**What the task requires**: Report all lines of the data below that hold the word "size".

**Record extracts**:

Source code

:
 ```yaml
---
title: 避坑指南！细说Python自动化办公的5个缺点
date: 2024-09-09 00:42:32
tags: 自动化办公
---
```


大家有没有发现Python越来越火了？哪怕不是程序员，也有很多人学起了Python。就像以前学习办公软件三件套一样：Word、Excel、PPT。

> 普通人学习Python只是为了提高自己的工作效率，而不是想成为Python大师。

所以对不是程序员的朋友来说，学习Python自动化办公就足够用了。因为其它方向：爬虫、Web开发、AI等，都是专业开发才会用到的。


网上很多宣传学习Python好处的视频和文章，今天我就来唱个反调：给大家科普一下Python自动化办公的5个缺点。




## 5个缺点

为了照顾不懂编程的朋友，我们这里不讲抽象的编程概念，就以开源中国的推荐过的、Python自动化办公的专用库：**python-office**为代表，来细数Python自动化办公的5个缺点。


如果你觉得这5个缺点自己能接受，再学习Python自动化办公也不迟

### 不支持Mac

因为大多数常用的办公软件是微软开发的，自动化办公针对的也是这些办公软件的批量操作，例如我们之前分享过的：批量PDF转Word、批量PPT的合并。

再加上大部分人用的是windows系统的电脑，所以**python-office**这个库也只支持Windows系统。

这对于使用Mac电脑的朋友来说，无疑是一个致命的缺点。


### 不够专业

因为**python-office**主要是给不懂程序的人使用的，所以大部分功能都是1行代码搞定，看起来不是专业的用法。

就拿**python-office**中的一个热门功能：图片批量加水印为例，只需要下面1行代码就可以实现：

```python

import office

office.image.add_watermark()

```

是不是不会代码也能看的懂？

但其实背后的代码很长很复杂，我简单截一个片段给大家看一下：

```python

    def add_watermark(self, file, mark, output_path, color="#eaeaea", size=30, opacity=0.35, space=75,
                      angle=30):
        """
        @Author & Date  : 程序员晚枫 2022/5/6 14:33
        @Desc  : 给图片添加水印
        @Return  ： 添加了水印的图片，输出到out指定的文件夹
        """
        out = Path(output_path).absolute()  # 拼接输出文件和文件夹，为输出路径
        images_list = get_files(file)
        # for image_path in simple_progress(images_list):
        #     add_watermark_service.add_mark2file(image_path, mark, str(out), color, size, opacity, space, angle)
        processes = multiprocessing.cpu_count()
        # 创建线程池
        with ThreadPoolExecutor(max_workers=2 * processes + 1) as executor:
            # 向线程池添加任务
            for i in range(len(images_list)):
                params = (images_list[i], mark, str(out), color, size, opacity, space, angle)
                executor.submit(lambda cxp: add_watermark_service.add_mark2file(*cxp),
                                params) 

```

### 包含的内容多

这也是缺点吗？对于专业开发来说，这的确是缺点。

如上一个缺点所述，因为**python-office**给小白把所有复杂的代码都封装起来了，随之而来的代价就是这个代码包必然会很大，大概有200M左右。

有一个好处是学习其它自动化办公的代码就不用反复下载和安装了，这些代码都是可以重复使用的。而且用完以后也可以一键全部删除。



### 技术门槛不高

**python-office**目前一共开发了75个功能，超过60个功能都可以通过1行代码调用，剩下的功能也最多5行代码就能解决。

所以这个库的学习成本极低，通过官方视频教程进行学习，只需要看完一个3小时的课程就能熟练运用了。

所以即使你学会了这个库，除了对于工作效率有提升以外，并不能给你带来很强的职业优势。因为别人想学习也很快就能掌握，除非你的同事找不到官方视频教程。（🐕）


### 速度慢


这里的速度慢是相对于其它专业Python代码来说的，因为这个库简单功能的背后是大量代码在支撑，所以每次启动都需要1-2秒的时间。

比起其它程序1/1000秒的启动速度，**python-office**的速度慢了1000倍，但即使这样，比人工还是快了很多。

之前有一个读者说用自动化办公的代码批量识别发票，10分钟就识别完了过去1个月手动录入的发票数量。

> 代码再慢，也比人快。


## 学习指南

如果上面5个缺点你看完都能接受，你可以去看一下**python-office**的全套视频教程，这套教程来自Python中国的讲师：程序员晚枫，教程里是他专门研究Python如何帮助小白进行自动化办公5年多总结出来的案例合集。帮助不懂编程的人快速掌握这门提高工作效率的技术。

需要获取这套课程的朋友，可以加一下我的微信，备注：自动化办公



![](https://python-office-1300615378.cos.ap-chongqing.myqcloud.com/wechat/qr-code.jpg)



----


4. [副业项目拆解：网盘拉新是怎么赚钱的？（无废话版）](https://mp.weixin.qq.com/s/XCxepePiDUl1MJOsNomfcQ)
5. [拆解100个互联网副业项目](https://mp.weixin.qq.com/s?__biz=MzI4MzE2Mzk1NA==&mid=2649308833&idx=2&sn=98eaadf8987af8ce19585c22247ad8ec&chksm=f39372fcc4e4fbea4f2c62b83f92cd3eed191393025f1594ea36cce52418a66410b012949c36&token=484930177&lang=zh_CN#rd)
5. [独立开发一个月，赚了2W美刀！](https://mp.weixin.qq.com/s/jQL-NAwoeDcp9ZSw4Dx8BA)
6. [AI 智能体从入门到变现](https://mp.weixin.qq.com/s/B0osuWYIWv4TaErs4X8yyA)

**Completed exercise**:
    def add_watermark(self, file, mark, output_path, color="#eaeaea", size=30, opacity=0.35, space=75,
        #     add_watermark_service.add_mark2file(image_path, mark, str(out), color, size, opacity, space, angle)
                params = (images_list[i], mark, str(out), color, size, opacity, space, angle)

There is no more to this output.